Collected data:

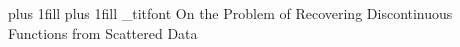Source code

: 
\null
\vskip2in
\bgroup
  \leftskip=0pt plus 1fill
  \rightskip=0pt plus 1fill
  \parfillskip=0pt
  \_titfont
  On the Problem of Recovering\nl
  Discontinuous Functions\nl
  from Scattered Data\par
\egroup

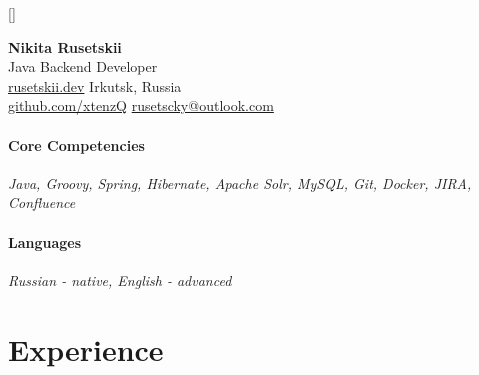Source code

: \documentclass[10pt]{article}
\begin{document}
\titleformat{\section}{\vspace{-8pt}\scshape\raggedright\Large}{}{0em}{}[\color{black}\titlerule \vspace{-8pt}]


\noindent
\Large{\textbf{Nikita Rusetskii}}\vspace{4pt}
\\
\large{Java Backend Developer}\vspace{4pt}
\\
\normalsize\href{https://rusetskii.dev/}{rusetskii.dev}\normalsize
\hfill Irkutsk, Russia
\\
\href{https://github.com/xtenzQ}{github.com/xtenzQ}
\hfill
\href{mailto:rusetscky@outlook.com}{rusetscky@outlook.com}

\paragraph{\noindent\textbf{Core Competencies}\vspace{1pt}}\mbox{}\par\nobreak\noindent
\textit{Java, Groovy, Spring, Hibernate, Apache Solr, MySQL, Git, Docker, JIRA, Confluence}

\paragraph{\noindent\textbf{Languages}\vspace{1pt}}\mbox{}\par\nobreak\noindent
\textit{Russian - native, English - advanced}



\section{Experience}
\paragraph{}
\end{document}
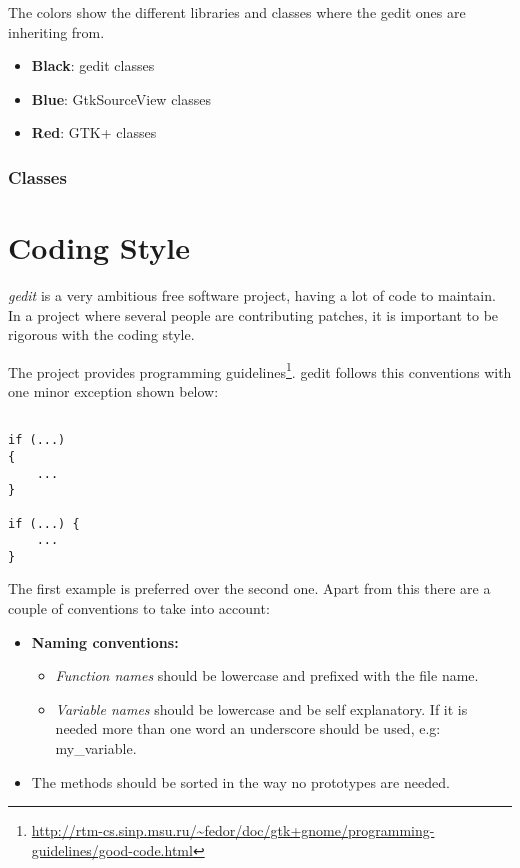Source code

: The colors show the different libraries and classes where the gedit ones are inheriting from.
\begin{itemize}
  \item \textbf{Black}: gedit classes
  \item \textbf{Blue}: GtkSourceView classes
  \item \textbf{Red}: GTK+ classes
\end{itemize}

\subsubsection{Classes}

\section{Coding Style}\label{sec:CodingStyle}

\emph{gedit} is a very ambitious free software project, having a lot of code to maintain. In a project where several people are contributing patches, it is important to be rigorous with the coding style.

The \GNOME project provides programming guidelines\footnote{\url{http://rtm-cs.sinp.msu.ru/~fedor/doc/gtk+gnome/programming-guidelines/good-code.html}}. gedit follows this conventions with one minor exception shown below:
\begin{lstlisting}[style=GObject]

if (...)
{
	...
}

if (...) {
	...
}

\end{lstlisting}

The first example is preferred over the second one. Apart from this there are a couple of conventions to take into account:
\begin{itemize}
  \item \textbf{Naming conventions:}
    \begin{itemize}
      \item \emph{Function names} should be lowercase and prefixed with the file name.
      \item \emph{Variable names} should be lowercase and be self explanatory. If it is needed more than one word an underscore should be used, e.g:  my\_variable.
    \end{itemize}
  \item The methods should be sorted in the way no prototypes are needed.
\end{itemize}

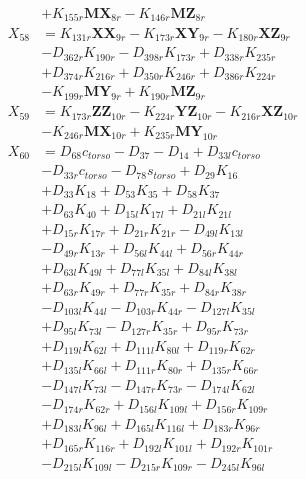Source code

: \begin{multicols}{2}
\begin{align}
&+ K_{155r}\mathbf{MX}_{8r} - K_{146r}\mathbf{MZ}_{8r} \nonumber \\
X_{58} &= K_{131r}\mathbf{XX}_{9r} - K_{173r}\mathbf{XY}_{9r} - K_{180r}\mathbf{XZ}_{9r}  \nonumber \\
&- D_{362r}K_{190r} - D_{398r}K_{173r} + D_{338r}K_{235r}  \nonumber \\
&+ D_{374r}K_{216r} + D_{350r}K_{246r} + D_{386r}K_{224r}  \nonumber \\
&- K_{199r}\mathbf{MY}_{9r} + K_{190r}\mathbf{MZ}_{9r} \nonumber \\
X_{59} &= K_{173r}\mathbf{ZZ}_{10r} - K_{224r}\mathbf{YZ}_{10r} - K_{216r}\mathbf{XZ}_{10r}  \nonumber \\
&- K_{246r}\mathbf{MX}_{10r} + K_{235r}\mathbf{MY}_{10r} \nonumber \\
X_{60} &= D_{68}c_{torso} - D_{37} - D_{14} + D_{33l}c_{torso}  \nonumber \\
&- D_{33r}c_{torso} - D_{78}s_{torso} + D_{29}K_{16}  \nonumber \\
&+ D_{33}K_{18} + D_{53}K_{35} + D_{58}K_{37}  \nonumber \\
&+ D_{63}K_{40} + D_{15l}K_{17l} + D_{21l}K_{21l}  \nonumber \\
&+ D_{15r}K_{17r} + D_{21r}K_{21r} - D_{49l}K_{13l}  \nonumber \\
&- D_{49r}K_{13r} + D_{56l}K_{44l} + D_{56r}K_{44r}  \nonumber \\
&+ D_{63l}K_{49l} + D_{77l}K_{35l} + D_{84l}K_{38l}  \nonumber \\
&+ D_{63r}K_{49r} + D_{77r}K_{35r} + D_{84r}K_{38r}  \nonumber \\
&- D_{103l}K_{44l} - D_{103r}K_{44r} - D_{127l}K_{35l}  \nonumber \\
&+ D_{95l}K_{73l} - D_{127r}K_{35r} + D_{95r}K_{73r}  \nonumber \\
&+ D_{119l}K_{62l} + D_{111l}K_{80l} + D_{119r}K_{62r}  \nonumber \\
&+ D_{135l}K_{66l} + D_{111r}K_{80r} + D_{135r}K_{66r}  \nonumber \\
&- D_{147l}K_{73l} - D_{147r}K_{73r} - D_{174l}K_{62l}  \nonumber \\
&- D_{174r}K_{62r} + D_{156l}K_{109l} + D_{156r}K_{109r}  \nonumber \\
&+ D_{183l}K_{96l} + D_{165l}K_{116l} + D_{183r}K_{96r}  \nonumber \\
&+ D_{165r}K_{116r} + D_{192l}K_{101l} + D_{192r}K_{101r}  \nonumber \\
&- D_{215l}K_{109l} - D_{215r}K_{109r} - D_{245l}K_{96l}  \nonumber \\

\end{align}
\end{multicols}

Prompt: Every line of the data above should be repeated exactly. Omit the pictures.

Task solution:
Source code

: 
\null
\vskip2in
\bgroup
  \leftskip=0pt plus 1fill
  \rightskip=0pt plus 1fill
  \parfillskip=0pt
  \_titfont
  On the Problem of Recovering\nl
  Discontinuous Functions\nl
  from Scattered Data\par
\egroup

Source code

: \documentclass[10pt]{article}
\begin{document}
\titleformat{\section}{\vspace{-8pt}\scshape\raggedright\Large}{}{0em}{}[\color{black}\titlerule \vspace{-8pt}]


\noindent
\Large{\textbf{Nikita Rusetskii}}\vspace{4pt}
\\
\large{Java Backend Developer}\vspace{4pt}
\\
\normalsize\href{https://rusetskii.dev/}{rusetskii.dev}\normalsize
\hfill Irkutsk, Russia
\\
\href{https://github.com/xtenzQ}{github.com/xtenzQ}
\hfill
\href{mailto:rusetscky@outlook.com}{rusetscky@outlook.com}

\paragraph{\noindent\textbf{Core Competencies}\vspace{1pt}}\mbox{}\par\nobreak\noindent
\textit{Java, Groovy, Spring, Hibernate, Apache Solr, MySQL, Git, Docker, JIRA, Confluence}

\paragraph{\noindent\textbf{Languages}\vspace{1pt}}\mbox{}\par\nobreak\noindent
\textit{Russian - native, English - advanced}



\section{Experience}
\paragraph{}
\end{document}
Source code

: The colors show the different libraries and classes where the gedit ones are inheriting from.
\begin{itemize}
  \item \textbf{Black}: gedit classes
  \item \textbf{Blue}: GtkSourceView classes
  \item \textbf{Red}: GTK+ classes
\end{itemize}

\subsubsection{Classes}

\section{Coding Style}\label{sec:CodingStyle}

\emph{gedit} is a very ambitious free software project, having a lot of code to maintain. In a project where several people are contributing patches, it is important to be rigorous with the coding style.

The \GNOME project provides programming guidelines\footnote{\url{http://rtm-cs.sinp.msu.ru/~fedor/doc/gtk+gnome/programming-guidelines/good-code.html}}. gedit follows this conventions with one minor exception shown below:
\begin{lstlisting}[style=GObject]

if (...)
{
	...
}

if (...) {
	...
}

\end{lstlisting}

The first example is preferred over the second one. Apart from this there are a couple of conventions to take into account:
\begin{itemize}
  \item \textbf{Naming conventions:}
    \begin{itemize}
      \item \emph{Function names} should be lowercase and prefixed with the file name.
      \item \emph{Variable names} should be lowercase and be self explanatory. If it is needed more than one word an underscore should be used, e.g:  my\_variable.
    \end{itemize}
  \item The methods should be sorted in the way no prototypes are needed.
\end{itemize}

Source code

: \begin{multicols}{2}
\begin{align}
&+ K_{155r}\mathbf{MX}_{8r} - K_{146r}\mathbf{MZ}_{8r} \nonumber \\
X_{58} &= K_{131r}\mathbf{XX}_{9r} - K_{173r}\mathbf{XY}_{9r} - K_{180r}\mathbf{XZ}_{9r}  \nonumber \\
&- D_{362r}K_{190r} - D_{398r}K_{173r} + D_{338r}K_{235r}  \nonumber \\
&+ D_{374r}K_{216r} + D_{350r}K_{246r} + D_{386r}K_{224r}  \nonumber \\
&- K_{199r}\mathbf{MY}_{9r} + K_{190r}\mathbf{MZ}_{9r} \nonumber \\
X_{59} &= K_{173r}\mathbf{ZZ}_{10r} - K_{224r}\mathbf{YZ}_{10r} - K_{216r}\mathbf{XZ}_{10r}  \nonumber \\
&- K_{246r}\mathbf{MX}_{10r} + K_{235r}\mathbf{MY}_{10r} \nonumber \\
X_{60} &= D_{68}c_{torso} - D_{37} - D_{14} + D_{33l}c_{torso}  \nonumber \\
&- D_{33r}c_{torso} - D_{78}s_{torso} + D_{29}K_{16}  \nonumber \\
&+ D_{33}K_{18} + D_{53}K_{35} + D_{58}K_{37}  \nonumber \\
&+ D_{63}K_{40} + D_{15l}K_{17l} + D_{21l}K_{21l}  \nonumber \\
&+ D_{15r}K_{17r} + D_{21r}K_{21r} - D_{49l}K_{13l}  \nonumber \\
&- D_{49r}K_{13r} + D_{56l}K_{44l} + D_{56r}K_{44r}  \nonumber \\
&+ D_{63l}K_{49l} + D_{77l}K_{35l} + D_{84l}K_{38l}  \nonumber \\
&+ D_{63r}K_{49r} + D_{77r}K_{35r} + D_{84r}K_{38r}  \nonumber \\
&- D_{103l}K_{44l} - D_{103r}K_{44r} - D_{127l}K_{35l}  \nonumber \\
&+ D_{95l}K_{73l} - D_{127r}K_{35r} + D_{95r}K_{73r}  \nonumber \\
&+ D_{119l}K_{62l} + D_{111l}K_{80l} + D_{119r}K_{62r}  \nonumber \\
&+ D_{135l}K_{66l} + D_{111r}K_{80r} + D_{135r}K_{66r}  \nonumber \\
&- D_{147l}K_{73l} - D_{147r}K_{73r} - D_{174l}K_{62l}  \nonumber \\
&- D_{174r}K_{62r} + D_{156l}K_{109l} + D_{156r}K_{109r}  \nonumber \\
&+ D_{183l}K_{96l} + D_{165l}K_{116l} + D_{183r}K_{96r}  \nonumber \\
&+ D_{165r}K_{116r} + D_{192l}K_{101l} + D_{192r}K_{101r}  \nonumber \\
&- D_{215l}K_{109l} - D_{215r}K_{109r} - D_{245l}K_{96l}  \nonumber \\

\end{align}
\end{multicols}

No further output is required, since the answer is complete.